**YOUR GOAL:** The expected answer holds every line from the first line of the data below through the line containing "Variable (temporäre Variable).", exactly as written, and no other line.

── DATA PROVIDED ──

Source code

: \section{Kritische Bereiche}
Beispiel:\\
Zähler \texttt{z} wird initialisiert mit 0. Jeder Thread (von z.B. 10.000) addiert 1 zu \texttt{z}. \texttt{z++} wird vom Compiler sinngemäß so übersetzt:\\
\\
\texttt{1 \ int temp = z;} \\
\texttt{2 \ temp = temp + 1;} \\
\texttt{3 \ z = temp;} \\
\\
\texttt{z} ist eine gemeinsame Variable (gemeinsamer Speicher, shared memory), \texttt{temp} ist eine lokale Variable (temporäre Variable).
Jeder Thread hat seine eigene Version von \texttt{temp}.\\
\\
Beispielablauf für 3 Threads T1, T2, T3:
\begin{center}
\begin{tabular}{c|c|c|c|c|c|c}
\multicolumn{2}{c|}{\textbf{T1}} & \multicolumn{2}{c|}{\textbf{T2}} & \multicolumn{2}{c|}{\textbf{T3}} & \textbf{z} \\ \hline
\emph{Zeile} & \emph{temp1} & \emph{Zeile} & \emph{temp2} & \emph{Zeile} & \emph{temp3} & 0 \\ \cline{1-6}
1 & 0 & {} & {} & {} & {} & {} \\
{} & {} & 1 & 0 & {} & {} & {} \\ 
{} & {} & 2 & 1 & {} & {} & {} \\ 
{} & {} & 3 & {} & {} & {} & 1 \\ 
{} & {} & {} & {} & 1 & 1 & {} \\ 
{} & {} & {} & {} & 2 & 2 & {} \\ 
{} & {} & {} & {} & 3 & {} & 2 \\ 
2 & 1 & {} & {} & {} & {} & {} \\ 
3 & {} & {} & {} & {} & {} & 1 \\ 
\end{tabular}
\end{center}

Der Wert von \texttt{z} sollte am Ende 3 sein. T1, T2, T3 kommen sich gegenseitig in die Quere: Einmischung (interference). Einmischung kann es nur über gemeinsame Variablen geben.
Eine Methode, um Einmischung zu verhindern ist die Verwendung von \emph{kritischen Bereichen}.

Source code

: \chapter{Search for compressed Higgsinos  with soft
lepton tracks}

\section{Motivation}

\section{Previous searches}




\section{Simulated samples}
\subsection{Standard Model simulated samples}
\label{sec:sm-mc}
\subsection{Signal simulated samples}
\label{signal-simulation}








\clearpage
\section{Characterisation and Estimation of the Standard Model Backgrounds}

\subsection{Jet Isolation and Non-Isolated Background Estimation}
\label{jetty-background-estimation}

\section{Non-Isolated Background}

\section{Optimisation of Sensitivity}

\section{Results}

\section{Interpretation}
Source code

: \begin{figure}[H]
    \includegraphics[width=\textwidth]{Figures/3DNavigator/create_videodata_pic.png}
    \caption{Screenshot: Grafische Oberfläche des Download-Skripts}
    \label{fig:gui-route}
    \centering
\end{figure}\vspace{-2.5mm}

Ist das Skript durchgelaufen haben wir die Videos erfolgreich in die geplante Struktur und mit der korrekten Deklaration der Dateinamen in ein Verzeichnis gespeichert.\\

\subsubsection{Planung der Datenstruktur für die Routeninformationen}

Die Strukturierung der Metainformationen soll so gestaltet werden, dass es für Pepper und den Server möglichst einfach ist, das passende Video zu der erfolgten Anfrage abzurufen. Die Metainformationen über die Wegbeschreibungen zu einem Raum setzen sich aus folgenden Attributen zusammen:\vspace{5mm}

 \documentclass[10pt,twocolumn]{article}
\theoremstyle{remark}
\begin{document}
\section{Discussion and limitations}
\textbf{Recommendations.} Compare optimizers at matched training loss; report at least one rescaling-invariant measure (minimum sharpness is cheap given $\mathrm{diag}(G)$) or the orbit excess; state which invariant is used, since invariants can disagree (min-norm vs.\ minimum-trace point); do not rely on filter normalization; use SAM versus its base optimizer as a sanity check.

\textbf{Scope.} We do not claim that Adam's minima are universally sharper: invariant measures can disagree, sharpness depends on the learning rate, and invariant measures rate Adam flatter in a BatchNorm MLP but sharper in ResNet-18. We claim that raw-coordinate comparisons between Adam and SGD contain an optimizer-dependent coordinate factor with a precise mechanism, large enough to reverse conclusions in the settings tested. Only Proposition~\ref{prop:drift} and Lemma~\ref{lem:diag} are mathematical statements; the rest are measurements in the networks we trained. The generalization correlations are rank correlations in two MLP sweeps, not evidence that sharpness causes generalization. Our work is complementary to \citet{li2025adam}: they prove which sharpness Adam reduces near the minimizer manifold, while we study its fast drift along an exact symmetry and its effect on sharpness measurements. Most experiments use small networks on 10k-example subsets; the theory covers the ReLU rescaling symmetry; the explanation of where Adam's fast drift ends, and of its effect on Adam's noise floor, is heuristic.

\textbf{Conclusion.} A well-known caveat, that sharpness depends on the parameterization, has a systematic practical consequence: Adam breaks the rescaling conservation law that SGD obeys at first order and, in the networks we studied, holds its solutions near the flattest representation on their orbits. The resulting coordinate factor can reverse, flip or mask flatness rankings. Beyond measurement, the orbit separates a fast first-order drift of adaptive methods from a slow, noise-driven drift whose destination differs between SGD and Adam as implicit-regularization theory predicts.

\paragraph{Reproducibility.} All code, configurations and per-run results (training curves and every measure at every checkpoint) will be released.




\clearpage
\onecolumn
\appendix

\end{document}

───

**RESPONSE:**
Source code

: \section{Kritische Bereiche}
Beispiel:\\
Zähler \texttt{z} wird initialisiert mit 0. Jeder Thread (von z.B. 10.000) addiert 1 zu \texttt{z}. \texttt{z++} wird vom Compiler sinngemäß so übersetzt:\\
\\
\texttt{1 \ int temp = z;} \\
\texttt{2 \ temp = temp + 1;} \\
\texttt{3 \ z = temp;} \\
\\
\texttt{z} ist eine gemeinsame Variable (gemeinsamer Speicher, shared memory), \texttt{temp} ist eine lokale Variable (temporäre Variable).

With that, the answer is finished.